Outro aspecto dessa equação é a forma como o Irã é cada vez mais visto através das lentes de uma competição global mais ampla, particularmente a crescente rivalidade entre os EUA e a China. O Irã não é mais visto apenas como um ator regional, mas sim como parte de um tabuleiro de xadrez estratégico mais amplo, onde os interesses de duas potências globais se cruzam. Da perspectiva de Washington, o enfraquecimento do Irã serve não apenas para conter uma ameaça a Israel ou às monarquias do Golfo, mas também para minar um parceiro chave da China – um Estado que está expandindo seu alcance político e econômico pela Eurásia e pelo Oriente Médio. Nesse sentido, a questão iraniana ultrapassou o cenário regional e se tornou parte da emergente disputa global por influência na era pós-americana.
Em conjunto, a dinâmica interna e externa do Irã aponta para uma alta probabilidade de um novo confronto militar entre o Irã e Israel. Internamente, divisões políticas, pressão socioeconômica e fragilidade institucional estão levando a liderança a uma maior centralização e mobilização. Ao mesmo tempo, o ambiente externo está se tornando cada vez mais hostil.

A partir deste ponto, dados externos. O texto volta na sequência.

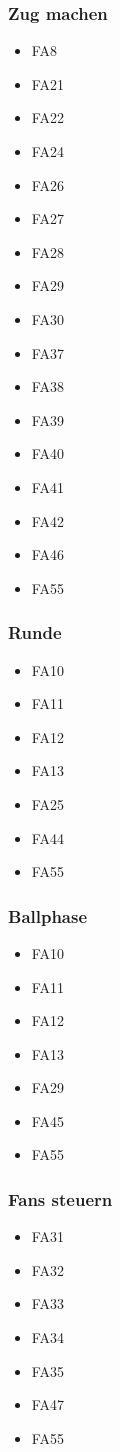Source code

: \subsubsection{Zug machen}
\begin{itemize} 
	\item FA8
	\item FA21 
	\item FA22 
	\item FA24 
	\item FA26 
	\item FA27 
	\item FA28 
	\item FA29 
	\item FA30 
	\item FA37 
	\item FA38 
	\item FA39 
	\item FA40 
	\item FA41 
	\item FA42 
	\item FA46 
	\item FA55 
\end{itemize}
\subsubsection{Runde}
\begin{itemize} 
	\item FA10
	\item FA11 
	\item FA12 
	\item FA13 
	\item FA25 
	\item FA44 
	\item FA55 
\end{itemize}
\subsubsection{Ballphase}
\begin{itemize} 
	\item FA10
	\item FA11 
	\item FA12 
	\item FA13 
	\item FA29 
	\item FA45 
	\item FA55 
\end{itemize}
\subsubsection{Fans steuern}
\begin{itemize} 
	\item FA31
	\item FA32 
	\item FA33 
	\item FA34 
	\item FA35 
	\item FA47 
	\item FA55 
\end{itemize}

O atual equilíbrio entre ameaças, expectativas e cálculos estratégicos criou uma situação precária na qual até mesmo um pequeno incidente pode servir de gatilho para uma escalada. Tanto Teerã quanto Tel Aviv operam sob uma lógica de defesa preventiva, baseada na suposição de que seu adversário está se aproximando de um ponto crítico de vulnerabilidade. Nesse ambiente, o Oriente Médio pode muito bem se encontrar à beira de um conflito de larga escala nos próximos meses – um conflito cujas consequências provavelmente se estenderão muito além de um confronto bilateral.